• HSBC

China turns to the gulf (page 1 of 2)

  • Thursday, January 16 - 2003 at 10:40

Beijing's strategic alliance with the Gulf states is about a lot more than just oil. The long-term prospects for partnership.

On September 23rd, two Chinese Navy ships, the guided missile destroyer Qingdao and a support vessel were greeted by a cheering crowd when they docked at the eastern port of Qingdao after completing a four-month, round-the-world voyage.

It was the first such cruise undertaken by the Chinese military. The small flotilla visited eight countries on five continents. The route of its 132-day voyage included the Arabian Sea, where during the Ming Dynasty in the first half of the 16th century, a mighty 62-ship imperial fleet under Admiral Cheng Ho wielded China's maritime power over seven great expeditions into the Indian Ocean.
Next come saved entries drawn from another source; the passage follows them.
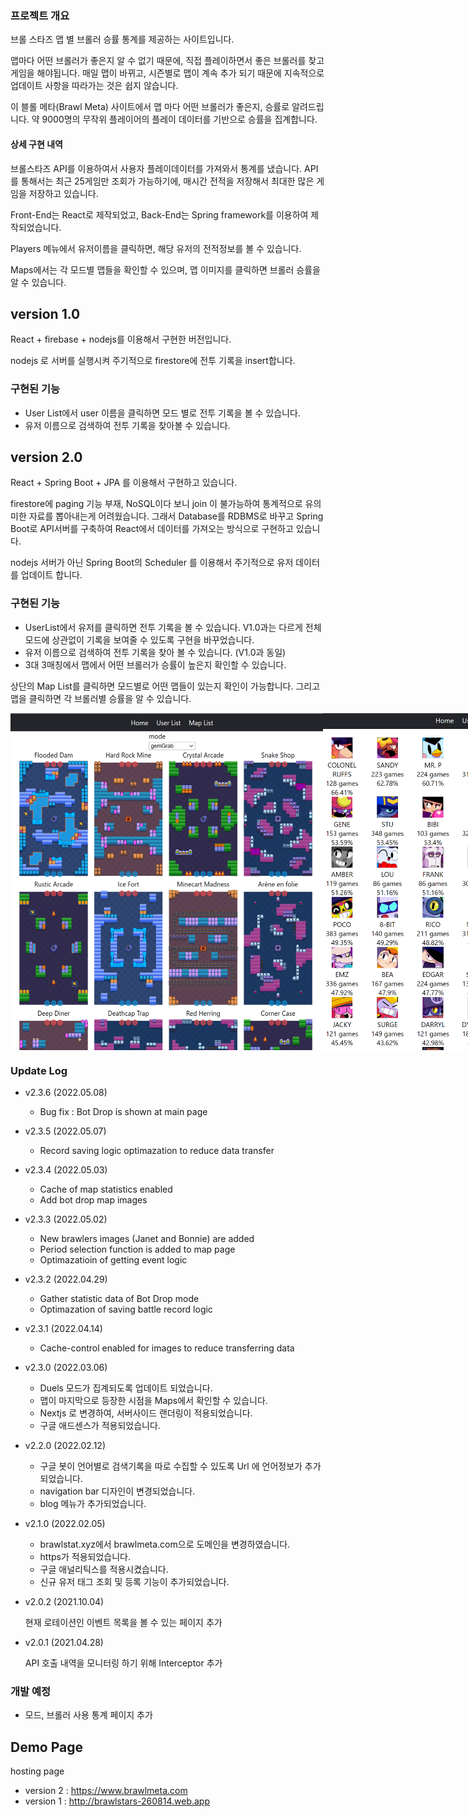 <!-- @format -->

### 프로젝트 개요

브롤 스타즈 맵 별 브롤러 승률 통계를 제공하는 사이트입니다.

맵마다 어떤 브롤러가 좋은지 알 수 없기 때문에, 직접 플레이하면서 좋은 브롤러를 찾고 게임을 해야됩니다.
매일 맵이 바뀌고, 시즌별로 맵이 계속 추가 되기 때문에 지속적으로 업데이트 사항을 따라가는 것은 쉽지 않습니다.

이 블롤 메타(Brawl Meta) 사이트에서 맵 마다 어떤 브롤러가 좋은지, 승률로 알려드립니다.
약 9000명의 무작위 플레이어의 플레이 데이터를 기반으로 승률을 집계합니다.

#### 상세 구현 내역

브롤스타즈 API를 이용하여서 사용자 플레이데이터를 가져와서 통계를 냈습니다. API를 통해서는 최근 25게임만 조회가 가능하기에, 매시간 전적을 저장해서 최대한 많은 게임을 저장하고 있습니다.

Front-End는 React로 제작되었고, Back-End는 Spring framework를 이용하여 제작되었습니다.

Players 메뉴에서 유저이름을 클릭하면, 해당 유저의 전적정보를 볼 수 있습니다.

Maps에서는 각 모드별 맵들을 확인할 수 있으며, 맵 이미지를 클릭하면 브롤러 승률을 알 수 있습니다.

## version 1.0

React + firebase + nodejs를 이용해서 구현한 버전입니다.

nodejs 로 서버를 실행시켜 주기적으로 firestore에 전투 기록을 insert합니다.

### 구현된 기능

- User List에서 user 이름을 클릭하면 모드 별로 전투 기록을 볼 수 있습니다.
- 유저 이름으로 검색하여 전투 기록을 찾아볼 수 있습니다.

## version 2.0

React + Spring Boot + JPA 를 이용해서 구현하고 있습니다.

firestore에 paging 기능 부재, NoSQL이다 보니 join 이 불가능하여 통계적으로 유의미한 자료를 뽑아내는게 어려웠습니다. 그래서 Database를 RDBMS로 바꾸고 Spring Boot로 API서버를 구축하여 React에서 데이터를 가져오는 방식으로 구현하고 있습니다.

nodejs 서버가 아닌 Spring Boot의 Scheduler 를 이용해서 주기적으로 유저 데이터를 업데이트 합니다.

### 구현된 기능

- UserList에서 유저를 클릭하면 전투 기록을 볼 수 있습니다. V1.0과는 다르게 전체 모드에 상관없이 기록을 보여줄 수 있도록 구현을 바꾸었습니다.
- 유저 이름으로 검색하여 전투 기록을 찾아 볼 수 있습니다. (V1.0과 동일)
- 3대 3매칭에서 맵에서 어떤 브롤러가 승률이 높은지 확인할 수 있습니다.

상단의 Map List를 클릭하면 모드별로 어떤 맵들이 있는지 확인이 가능합니다.
그리고 맵을 클릭하면 각 브롤러별 승률을 알 수 있습니다.

<div style="display:flex">
<img src="./readmeImage/mapListCapture.PNG" width ="500px">
<img src="./readmeImage/mapCapture.PNG" width ="500px">
</div>

### Update Log

- v2.3.6 (2022.05.08)

  - Bug fix : Bot Drop is shown at main page

- v2.3.5 (2022.05.07)

  - Record saving logic optimazation to reduce data transfer

- v2.3.4 (2022.05.03)

  - Cache of map statistics enabled
  - Add bot drop map images

- v2.3.3 (2022.05.02)

  - New brawlers images (Janet and Bonnie) are added
  - Period selection function is added to map page
  - Optimazatioin of getting event logic

- v2.3.2 (2022.04.29)

  - Gather statistic data of Bot Drop mode
  - Optimazation of saving battle record logic

- v2.3.1 (2022.04.14)

  - Cache-control enabled for images to reduce transferring data

- v2.3.0 (2022.03.06)
  - Duels 모드가 집계되도록 업데이트 되었습니다.
  - 맵이 마지막으로 등장한 시점을 Maps에서 확인할 수 있습니다.
  - Nextjs 로 변경하여, 서버사이드 랜더링이 적용되었습니다.
  - 구글 애드센스가 적용되었습니다.
- v2.2.0 (2022.02.12)
  - 구글 봇이 언어별로 검색기록을 따로 수집할 수 있도록 Url 에 언어정보가 추가 되었습니다.
  - navigation bar 디자인이 변경되었습니다.
  - blog 메뉴가 추가되었습니다.
- v2.1.0 (2022.02.05)
  - brawlstat.xyz에서 brawlmeta.com으로 도메인을 변경하였습니다.
  - https가 적용되었습니다.
  - 구글 애널리틱스를 적용시켰습니다.
  - 신규 유저 태그 조회 및 등록 기능이 추가되었습니다.
- v2.0.2 (2021.10.04)

  현재 로테이션인 이벤트 목록을 볼 수 있는 페이지 추가

- v2.0.1 (2021.04.28)

  API 호출 내역을 모니터링 하기 위해 Interceptor 추가

### 개발 예정

- 모드, 브롤러 사용 통계 페이지 추가

## Demo Page

hosting page

- version 2 : https://www.brawlmeta.com
- version 1 : http://brawlstars-260814.web.app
Centuries later, Beijing is seeking to rebuild its naval power, in part to return to the Arabian Sea and the shipping lanes that link it to China, the better to protect the oil it gets from the Gulf, upon which it depends for its economic expansion.

On November 14th, China's first Middle East peace envoy, Wang Shijie, wrapped up a groundbreaking swing through Israel, Syria, Egypt, Jordan, Lebanon and Palestine, underlining a shift toward a more robust, hands-on policy in a region that has become of vital economic and political importance to Beijing.

The tour also indicated that China, a permanent member of the United Nations Security Council, is eager to assert itself as a major power with global influence. Indeed, many believe it will eventually replace the United States as the dominant power in Asia.

These two events illustrate key strands of China's emerging strategic plans: challenging US and European oil giants around the world to secure energy supplies for its burgeoning economy and industrialization, and a longer military reach, designed in part to eventually protect its energy supply routes from the Middle East in the event of future disruptions.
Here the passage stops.